■ **Exercise requirements**
Each line below must be reproduced exactly.

*** Provided records ***

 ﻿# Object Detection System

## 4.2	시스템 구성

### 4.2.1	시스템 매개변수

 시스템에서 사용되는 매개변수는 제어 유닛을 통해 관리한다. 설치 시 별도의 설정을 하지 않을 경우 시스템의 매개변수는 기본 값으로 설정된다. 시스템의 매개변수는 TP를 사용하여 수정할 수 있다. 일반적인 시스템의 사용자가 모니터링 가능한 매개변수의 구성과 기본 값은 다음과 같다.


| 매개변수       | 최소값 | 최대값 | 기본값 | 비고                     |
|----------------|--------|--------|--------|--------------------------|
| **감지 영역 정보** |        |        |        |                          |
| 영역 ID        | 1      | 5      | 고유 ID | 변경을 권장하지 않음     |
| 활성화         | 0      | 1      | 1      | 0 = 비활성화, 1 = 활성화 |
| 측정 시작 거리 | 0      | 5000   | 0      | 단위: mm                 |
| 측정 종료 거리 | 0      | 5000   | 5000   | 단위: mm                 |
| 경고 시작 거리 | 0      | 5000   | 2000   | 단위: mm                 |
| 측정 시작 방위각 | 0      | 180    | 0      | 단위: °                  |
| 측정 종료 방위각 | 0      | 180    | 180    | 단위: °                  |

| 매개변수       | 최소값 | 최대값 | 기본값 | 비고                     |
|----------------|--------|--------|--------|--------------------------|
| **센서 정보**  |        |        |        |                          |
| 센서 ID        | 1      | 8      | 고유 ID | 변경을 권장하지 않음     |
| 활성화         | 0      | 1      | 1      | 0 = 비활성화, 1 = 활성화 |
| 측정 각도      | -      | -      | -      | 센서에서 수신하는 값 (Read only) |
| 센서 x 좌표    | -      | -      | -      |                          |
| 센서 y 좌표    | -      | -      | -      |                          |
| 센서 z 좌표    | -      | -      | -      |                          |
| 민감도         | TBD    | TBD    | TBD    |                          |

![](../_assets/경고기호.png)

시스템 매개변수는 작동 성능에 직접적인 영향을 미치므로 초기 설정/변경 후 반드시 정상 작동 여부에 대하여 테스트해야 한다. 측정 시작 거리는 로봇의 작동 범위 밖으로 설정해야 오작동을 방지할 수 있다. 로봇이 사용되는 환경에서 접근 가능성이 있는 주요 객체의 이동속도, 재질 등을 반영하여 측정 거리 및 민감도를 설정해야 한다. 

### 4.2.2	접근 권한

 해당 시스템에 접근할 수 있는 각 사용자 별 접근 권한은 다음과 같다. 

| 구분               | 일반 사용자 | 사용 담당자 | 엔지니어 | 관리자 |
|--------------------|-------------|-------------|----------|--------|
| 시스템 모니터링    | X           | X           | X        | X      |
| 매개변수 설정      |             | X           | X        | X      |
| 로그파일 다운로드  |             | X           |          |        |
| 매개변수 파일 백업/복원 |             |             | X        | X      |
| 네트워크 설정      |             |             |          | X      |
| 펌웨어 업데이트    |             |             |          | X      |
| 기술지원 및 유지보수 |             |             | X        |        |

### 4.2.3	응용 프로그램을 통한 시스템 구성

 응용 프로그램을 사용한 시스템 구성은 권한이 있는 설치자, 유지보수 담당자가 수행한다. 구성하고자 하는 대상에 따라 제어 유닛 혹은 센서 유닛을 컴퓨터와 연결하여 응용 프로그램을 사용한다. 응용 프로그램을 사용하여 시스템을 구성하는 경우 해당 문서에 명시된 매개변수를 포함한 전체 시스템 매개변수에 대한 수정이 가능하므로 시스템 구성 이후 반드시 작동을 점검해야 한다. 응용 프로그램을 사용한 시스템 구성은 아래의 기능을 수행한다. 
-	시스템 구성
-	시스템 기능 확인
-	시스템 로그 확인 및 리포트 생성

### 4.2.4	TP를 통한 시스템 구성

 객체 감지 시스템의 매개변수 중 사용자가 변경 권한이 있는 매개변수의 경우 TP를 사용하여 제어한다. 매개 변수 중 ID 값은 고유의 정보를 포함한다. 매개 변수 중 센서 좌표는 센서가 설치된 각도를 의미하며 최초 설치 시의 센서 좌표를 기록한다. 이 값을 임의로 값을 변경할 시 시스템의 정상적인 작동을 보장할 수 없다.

***

■ **Response area**
 ﻿# Object Detection System

## 4.2	시스템 구성

### 4.2.1	시스템 매개변수

 시스템에서 사용되는 매개변수는 제어 유닛을 통해 관리한다. 설치 시 별도의 설정을 하지 않을 경우 시스템의 매개변수는 기본 값으로 설정된다. 시스템의 매개변수는 TP를 사용하여 수정할 수 있다. 일반적인 시스템의 사용자가 모니터링 가능한 매개변수의 구성과 기본 값은 다음과 같다.


| 매개변수       | 최소값 | 최대값 | 기본값 | 비고                     |
|----------------|--------|--------|--------|--------------------------|
| **감지 영역 정보** |        |        |        |                          |
| 영역 ID        | 1      | 5      | 고유 ID | 변경을 권장하지 않음     |
| 활성화         | 0      | 1      | 1      | 0 = 비활성화, 1 = 활성화 |
| 측정 시작 거리 | 0      | 5000   | 0      | 단위: mm                 |
| 측정 종료 거리 | 0      | 5000   | 5000   | 단위: mm                 |
| 경고 시작 거리 | 0      | 5000   | 2000   | 단위: mm                 |
| 측정 시작 방위각 | 0      | 180    | 0      | 단위: °                  |
| 측정 종료 방위각 | 0      | 180    | 180    | 단위: °                  |

| 매개변수       | 최소값 | 최대값 | 기본값 | 비고                     |
|----------------|--------|--------|--------|--------------------------|
| **센서 정보**  |        |        |        |                          |
| 센서 ID        | 1      | 8      | 고유 ID | 변경을 권장하지 않음     |
| 활성화         | 0      | 1      | 1      | 0 = 비활성화, 1 = 활성화 |
| 측정 각도      | -      | -      | -      | 센서에서 수신하는 값 (Read only) |
| 센서 x 좌표    | -      | -      | -      |                          |
| 센서 y 좌표    | -      | -      | -      |                          |
| 센서 z 좌표    | -      | -      | -      |                          |
| 민감도         | TBD    | TBD    | TBD    |                          |

![](../_assets/경고기호.png)

시스템 매개변수는 작동 성능에 직접적인 영향을 미치므로 초기 설정/변경 후 반드시 정상 작동 여부에 대하여 테스트해야 한다. 측정 시작 거리는 로봇의 작동 범위 밖으로 설정해야 오작동을 방지할 수 있다. 로봇이 사용되는 환경에서 접근 가능성이 있는 주요 객체의 이동속도, 재질 등을 반영하여 측정 거리 및 민감도를 설정해야 한다. 

### 4.2.2	접근 권한

 해당 시스템에 접근할 수 있는 각 사용자 별 접근 권한은 다음과 같다. 

| 구분               | 일반 사용자 | 사용 담당자 | 엔지니어 | 관리자 |
|--------------------|-------------|-------------|----------|--------|
| 시스템 모니터링    | X           | X           | X        | X      |
| 매개변수 설정      |             | X           | X        | X      |
| 로그파일 다운로드  |             | X           |          |        |
| 매개변수 파일 백업/복원 |             |             | X        | X      |
| 네트워크 설정      |             |             |          | X      |
| 펌웨어 업데이트    |             |             |          | X      |
| 기술지원 및 유지보수 |             |             | X        |        |

### 4.2.3	응용 프로그램을 통한 시스템 구성

 응용 프로그램을 사용한 시스템 구성은 권한이 있는 설치자, 유지보수 담당자가 수행한다. 구성하고자 하는 대상에 따라 제어 유닛 혹은 센서 유닛을 컴퓨터와 연결하여 응용 프로그램을 사용한다. 응용 프로그램을 사용하여 시스템을 구성하는 경우 해당 문서에 명시된 매개변수를 포함한 전체 시스템 매개변수에 대한 수정이 가능하므로 시스템 구성 이후 반드시 작동을 점검해야 한다. 응용 프로그램을 사용한 시스템 구성은 아래의 기능을 수행한다. 
-	시스템 구성
-	시스템 기능 확인
-	시스템 로그 확인 및 리포트 생성

### 4.2.4	TP를 통한 시스템 구성

 객체 감지 시스템의 매개변수 중 사용자가 변경 권한이 있는 매개변수의 경우 TP를 사용하여 제어한다. 매개 변수 중 ID 값은 고유의 정보를 포함한다. 매개 변수 중 센서 좌표는 센서가 설치된 각도를 의미하며 최초 설치 시의 센서 좌표를 기록한다. 이 값을 임의로 값을 변경할 시 시스템의 정상적인 작동을 보장할 수 없다.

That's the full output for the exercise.